--- START ---
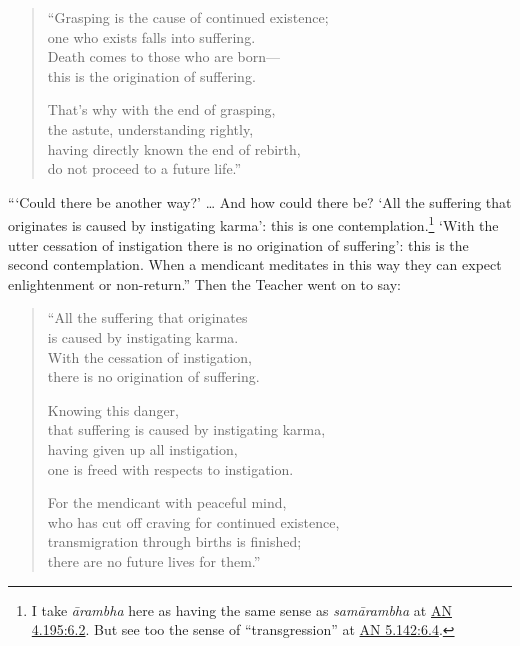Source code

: \documentclass[12pt,openany]{book}%
\begin{document}
\begin{verse}%
“Grasping is the cause of continued existence; \\
one who exists falls into suffering. \\
Death comes to those who are born—\\
this is the origination of suffering. 

That’s why with the end of grasping, \\
the astute, understanding rightly, \\
having directly known the end of rebirth, \\
do not proceed to a future life.” 

%
\end{verse}

“‘Could there be another way?’ … And how could there be? ‘All the suffering that originates is caused by instigating karma’: this is one contemplation.\footnote{I take \textit{\textsanskrit{ārambha}} here as having the same sense as \textit{\textsanskrit{samārambha}} at \href{https://suttacentral.net/an4.195/en/sujato\#6.2}{AN 4.195:6.2}. But see too the sense of “transgression” at \href{https://suttacentral.net/an5.142/en/sujato\#6.4}{AN 5.142:6.4}. } ‘With the utter cessation of instigation there is no origination of suffering’: this is the second contemplation. When a mendicant meditates in this way they can expect enlightenment or non-return.” Then the Teacher went on to say: 

\begin{verse}%
“All the suffering that originates \\
is caused by instigating karma. \\
With the cessation of instigation, \\
there is no origination of suffering. 

Knowing this danger, \\
that suffering is caused by instigating karma, \\
having given up all instigation, \\
one is freed with respects to instigation. 

For the mendicant with peaceful mind, \\
who has cut off craving for continued existence, \\
transmigration through births is finished; \\
there are no future lives for them.” 

%
\end{verse}
\end{document}
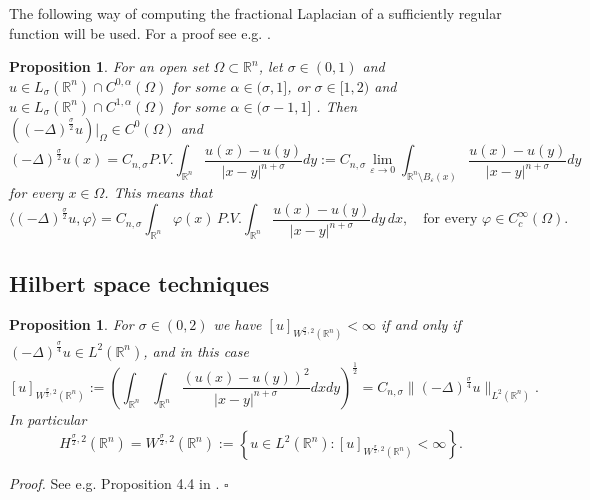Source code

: \documentclass[11pt, a4paper]{article}
\newtheorem{prop}[trm]{Proposition}
\newcommand{\R}{\mathbb{R}}
\newcommand{\ve}{\varepsilon}
\newenvironment{proof}{\noindent\emph{Proof.}}{\phantom{ } \hfill$\square$\medskip}
\begin{document}


The following way of computing the fractional Laplacian of a sufficiently regular function will be used. For a proof see e.g. \cite[Prop. 2.4]{Sil}.


\begin{prop}\label{lapint} For an open set $\Omega\subset\R^n$, let $\sigma\in (0,1)$ and $u\in L_\sigma(\R^n)\cap C^{0,\alpha}(\Omega)$ for some $\alpha\in  (\sigma,1]$, or $\sigma\in [1,2)$ and $u\in L_\sigma(\R^n)\cap C^{1,\alpha}(\Omega)$ for some $\alpha\in  (\sigma-1,1]$ . Then $((-\Delta)^\frac{\sigma}{2} u)|_\Omega\in C^0(\Omega)$ and
$$(-\Delta)^\frac{\sigma}{2} u(x)=C_{n,\sigma} P.V.\int_{\R^n} \frac{u(x)-u(y)}{|x-y|^{n+\sigma}}dy:= C_{n,\sigma}\lim_{\ve\to 0}\int_{\R^n\setminus B_\ve(x)}\frac{u(x)-u(y)}{|x-y|^{n+\sigma}}dy$$
for every $x\in \Omega$. This means that 
$$\langle (-\Delta)^\frac{\sigma}{2} u, \varphi\rangle =C_{n,\sigma}\int_{\R^n} \varphi(x)\,P.V.\int_{\R^n} \frac{u(x)-u(y)}{|x-y|^{n+\sigma}}dy\,dx,\quad \text{for every } \varphi\in C^\infty_c(\Omega).$$
\end{prop}


\subsection{Hilbert space techniques}


\begin{prop}\label{HW}
For $\sigma\in (0,2)$ we have $[u]_{W^{\frac \sigma 2,2}(\R^n)}<\infty$ if and only if $(-\Delta)^\frac{\sigma}{4}u\in L^2(\R^n)$, and in this case
\begin{equation}\label{Wspace}
[u]_{W^{\frac \sigma 2,2}(\R^n)}:=\left(\int_{\R^n}\int_{\R^n}\frac{(u(x)-u(y))^2}{|x-y|^{n+\sigma}}dxdy\right)^\frac12= C_{n,\sigma} \|(-\Delta)^\frac{\sigma}{4}u\|_{L^2(\R^n)}.
\end{equation}
In particular
$$H^{\frac \sigma 2,2}(\R^n)= W^{\frac \sigma 2,2}(\R^n):=\left\{u\in L^2(\R^n):[u]_{W^{\frac \sigma 2,2}(\R^n)}<\infty\right\}.$$
\end{prop}

\begin{proof}
See e.g. Proposition 4.4 in \cite{DNPV}.
\end{proof}
\end{document}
--- END ---
**WHAT IS BEING ASKED:**
Say how many lines in the data include the string "newcommand", giving the number alone.

**OUTPUT FOR THIS EXERCISE:**
2